[DATA Boundary: Start]
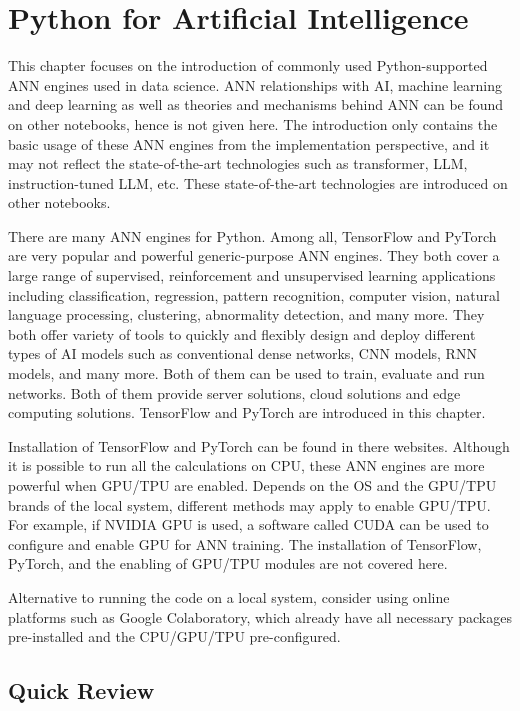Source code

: \chapter{Python for Artificial Intelligence} \label{ch:tftorch}

This chapter focuses on the introduction of commonly used Python-supported ANN engines used in data science. ANN relationships with AI, machine learning and deep learning as well as theories and mechanisms behind ANN can be found on other notebooks, hence is not given here. The introduction only contains the basic usage of these ANN engines from the implementation perspective, and it may not reflect the state-of-the-art technologies such as transformer, LLM, instruction-tuned LLM, etc. These state-of-the-art technologies are introduced on other notebooks.

There are many ANN engines for Python. Among all, TensorFlow and PyTorch are very popular and powerful generic-purpose ANN engines. They both cover a large range of supervised, reinforcement and unsupervised learning applications including classification, regression, pattern recognition, computer vision, natural language processing, clustering, abnormality detection, and many more. They both offer variety of tools to quickly and flexibly design and deploy different types of AI models such as conventional dense networks, CNN models, RNN models, and many more. Both of them can be used to train, evaluate and run networks. Both of them provide server solutions, cloud solutions and edge computing solutions.  TensorFlow and PyTorch are introduced in this chapter.

Installation of TensorFlow and PyTorch can be found in there websites. Although it is possible to run all the calculations on CPU, these ANN engines are more powerful when GPU/TPU are enabled. Depends on the OS and the GPU/TPU brands of the local system, different methods may apply to enable GPU/TPU. For example, if NVIDIA GPU is used, a software called CUDA can be used to configure and enable GPU for ANN training. The installation of TensorFlow, PyTorch, and the enabling of GPU/TPU modules are not covered here.

Alternative to running the code on a local system, consider using online platforms such as Google Colaboratory, which already have all necessary packages pre-installed and the CPU/GPU/TPU pre-configured.

\section{Quick Review}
[DATA Boundary: End]
### WHAT IS REQUIRED
Please retype the material above exactly, and omit its images.

### TASK OUTPUT
Source code

: \chapter{Python for Artificial Intelligence} \label{ch:tftorch}

This chapter focuses on the introduction of commonly used Python-supported ANN engines used in data science. ANN relationships with AI, machine learning and deep learning as well as theories and mechanisms behind ANN can be found on other notebooks, hence is not given here. The introduction only contains the basic usage of these ANN engines from the implementation perspective, and it may not reflect the state-of-the-art technologies such as transformer, LLM, instruction-tuned LLM, etc. These state-of-the-art technologies are introduced on other notebooks.

There are many ANN engines for Python. Among all, TensorFlow and PyTorch are very popular and powerful generic-purpose ANN engines. They both cover a large range of supervised, reinforcement and unsupervised learning applications including classification, regression, pattern recognition, computer vision, natural language processing, clustering, abnormality detection, and many more. They both offer variety of tools to quickly and flexibly design and deploy different types of AI models such as conventional dense networks, CNN models, RNN models, and many more. Both of them can be used to train, evaluate and run networks. Both of them provide server solutions, cloud solutions and edge computing solutions.  TensorFlow and PyTorch are introduced in this chapter.

Installation of TensorFlow and PyTorch can be found in there websites. Although it is possible to run all the calculations on CPU, these ANN engines are more powerful when GPU/TPU are enabled. Depends on the OS and the GPU/TPU brands of the local system, different methods may apply to enable GPU/TPU. For example, if NVIDIA GPU is used, a software called CUDA can be used to configure and enable GPU for ANN training. The installation of TensorFlow, PyTorch, and the enabling of GPU/TPU modules are not covered here.

Alternative to running the code on a local system, consider using online platforms such as Google Colaboratory, which already have all necessary packages pre-installed and the CPU/GPU/TPU pre-configured.

\section{Quick Review}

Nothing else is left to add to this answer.